I am running kinesis plus spark application https://spark.apache.org/docs/1.2.0/streaming-kinesis-integration.html
I am running as below
command on ec2 instance :
./spark/bin/spark-submit --class org.apache.spark.examples.streaming.myclassname --master yarn-cluster --num-executors 2 --driver-memory 1g --executor-memory 1g --executor-cores 1 /home/hadoop/test.jar
I have installed spark on EMR.
EMR details
Master instance group - 1 Running MASTER m1.medium
1
Core instance group - 2 Running CORE m1.medium
I am getting below INFO and it never ends.
15/06/14 11:33:23 INFO yarn.Client: Requesting a new application from cluster with 2 NodeManagers
15/06/14 11:33:23 INFO yarn.Client: Verifying our application has not requested more than the maximum memory capability of the cluster (2048 MB per container)
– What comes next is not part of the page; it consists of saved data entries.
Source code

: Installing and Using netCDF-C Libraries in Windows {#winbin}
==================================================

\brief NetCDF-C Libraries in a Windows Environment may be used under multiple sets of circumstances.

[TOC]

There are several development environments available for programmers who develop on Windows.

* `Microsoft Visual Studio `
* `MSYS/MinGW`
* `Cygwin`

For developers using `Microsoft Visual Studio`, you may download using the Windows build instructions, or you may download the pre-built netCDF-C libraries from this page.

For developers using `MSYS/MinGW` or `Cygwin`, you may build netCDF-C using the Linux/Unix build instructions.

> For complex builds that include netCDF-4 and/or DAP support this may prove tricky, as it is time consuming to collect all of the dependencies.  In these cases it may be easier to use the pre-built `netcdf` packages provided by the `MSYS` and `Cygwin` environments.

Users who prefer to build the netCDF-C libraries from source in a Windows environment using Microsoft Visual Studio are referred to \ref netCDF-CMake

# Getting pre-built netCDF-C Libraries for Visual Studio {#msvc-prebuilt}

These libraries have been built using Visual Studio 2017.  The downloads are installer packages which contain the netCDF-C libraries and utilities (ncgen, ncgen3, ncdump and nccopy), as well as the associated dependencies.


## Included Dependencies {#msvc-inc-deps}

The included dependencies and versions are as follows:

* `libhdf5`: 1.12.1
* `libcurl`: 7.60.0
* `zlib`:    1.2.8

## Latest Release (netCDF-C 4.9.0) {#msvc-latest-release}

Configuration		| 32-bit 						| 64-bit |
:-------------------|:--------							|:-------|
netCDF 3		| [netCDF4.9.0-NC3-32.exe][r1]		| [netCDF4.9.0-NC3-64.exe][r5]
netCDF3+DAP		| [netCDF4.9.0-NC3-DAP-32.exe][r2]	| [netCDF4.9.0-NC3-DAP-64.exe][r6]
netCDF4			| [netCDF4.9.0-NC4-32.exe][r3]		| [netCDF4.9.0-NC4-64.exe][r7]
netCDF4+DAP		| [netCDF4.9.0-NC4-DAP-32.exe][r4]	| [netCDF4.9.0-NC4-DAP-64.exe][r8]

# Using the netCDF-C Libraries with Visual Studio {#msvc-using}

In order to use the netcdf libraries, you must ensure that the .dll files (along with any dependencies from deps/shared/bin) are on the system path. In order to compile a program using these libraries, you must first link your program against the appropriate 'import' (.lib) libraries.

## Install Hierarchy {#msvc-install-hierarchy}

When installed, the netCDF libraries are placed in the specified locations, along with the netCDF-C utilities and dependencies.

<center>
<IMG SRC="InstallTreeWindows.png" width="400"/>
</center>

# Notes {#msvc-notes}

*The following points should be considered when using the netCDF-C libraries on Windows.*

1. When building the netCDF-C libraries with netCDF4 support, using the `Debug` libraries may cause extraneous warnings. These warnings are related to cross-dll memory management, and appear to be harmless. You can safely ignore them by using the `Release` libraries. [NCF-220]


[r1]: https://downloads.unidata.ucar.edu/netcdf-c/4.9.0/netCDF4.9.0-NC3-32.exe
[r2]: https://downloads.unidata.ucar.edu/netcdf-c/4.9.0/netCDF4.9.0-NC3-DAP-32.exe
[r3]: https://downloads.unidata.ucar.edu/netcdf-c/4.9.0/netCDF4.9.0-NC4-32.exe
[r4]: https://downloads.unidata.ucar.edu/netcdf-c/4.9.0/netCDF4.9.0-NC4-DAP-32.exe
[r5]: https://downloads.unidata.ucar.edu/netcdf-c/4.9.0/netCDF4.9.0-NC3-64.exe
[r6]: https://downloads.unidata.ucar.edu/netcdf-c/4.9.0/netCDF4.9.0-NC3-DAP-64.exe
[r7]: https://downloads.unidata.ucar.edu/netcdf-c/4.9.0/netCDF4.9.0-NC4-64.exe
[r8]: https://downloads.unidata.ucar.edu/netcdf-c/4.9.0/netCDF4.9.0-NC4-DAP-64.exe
15/06/14 11:33:23 INFO yarn.Client: Will allocate AM container, with 1408 MB memory including 384 MB overhead
15/06/14 11:33:23 INFO yarn.Client: Setting up container launch context for our AM
15/06/14 11:33:23 INFO yarn.Client: Preparing resources for our AM container
15/06/14 11:33:24 INFO yarn.Client: Uploading resource file:/home/hadoop/.versions/spark-1.3.1.e/lib/spark-assembly-1.3.1-hadoop2.4.0.jar -> hdfs://172.31.13.68:9000/user/hadoop/.sparkStaging/application_1434263747091_0023/spark-assembly-1.3.1-hadoop2.4.0.jar
15/06/14 11:33:29 INFO yarn.Client: Uploading resource file:/home/hadoop/test.jar -> hdfs://172.31.13.68:9000/user/hadoop/.sparkStaging/application_1434263747091_0023/test.jar
15/06/14 11:33:31 INFO yarn.Client: Setting up the launch environment for our AM container
15/06/14 11:33:31 INFO spark.SecurityManager: Changing view acls to: hadoop
15/06/14 11:33:31 INFO spark.SecurityManager: Changing modify acls to: hadoop
15/06/14 11:33:31 INFO spark.SecurityManager: SecurityManager: authentication disabled; ui acls disabled; users with view permissions: Set(hadoop); users with modify permissions: Set(hadoop)
15/06/14 11:33:31 INFO yarn.Client: Submitting application 23 to ResourceManager
15/06/14 11:33:31 INFO impl.YarnClientImpl: Submitted application application_1434263747091_0023
15/06/14 11:33:32 INFO yarn.Client: Application report for application_1434263747091_0023 (state: ACCEPTED)
15/06/14 11:33:32 INFO yarn.Client:
client token: N/A
diagnostics: N/A
ApplicationMaster host: N/A
ApplicationMaster RPC port: -1
queue: default
start time: 1434281611893
final status: UNDEFINED
tracking URL: http://172.31.13.68:9046/proxy/application_1434263747091_0023/
user: hadoop
15/06/14 11:33:33 INFO yarn.Client: Application report for application_1434263747091_0023 (state: ACCEPTED)
15/06/14 11:33:34 INFO yarn.Client: Application report for application_1434263747091_0023 (state: ACCEPTED)
15/06/14 11:33:35 INFO yarn.Client: Application report for application_1434263747091_0023 (state: ACCEPTED)
15/06/14 11:33:36 INFO yarn.Client: Application report for application_1434263747091_0023 (state: ACCEPTED)
15/06/14 11:33:37 INFO yarn.Client: Application report for application_1434263747091_0023 (state: ACCEPTED)
15/06/14 11:33:38 INFO yarn.Client: Application report for application_1434263747091_0023 (state: ACCEPTED)
15/06/14 11:33:39 INFO yarn.Client: Application report for application_1434263747091_0023 (state: ACCEPTED)
15/06/14 11:33:40 INFO yarn.Client: Application report for application_1434263747091_0023 (state: ACCEPTED)
15/06/14 11:33:41 INFO yarn.Client: Application report for application_1434263747091_0023 (state: ACCEPTED)
Could somebody please let me know as why it's not working ?
When running with yarn-cluster all the application logging and stdout will be located in the assigned yarn application master and will not appear to spark-submit. Also being streaming the application usually does not exit. Check the Hadoop resource manager web interface and look at the Spark web ui and logs that will be available from the Hadoop ui.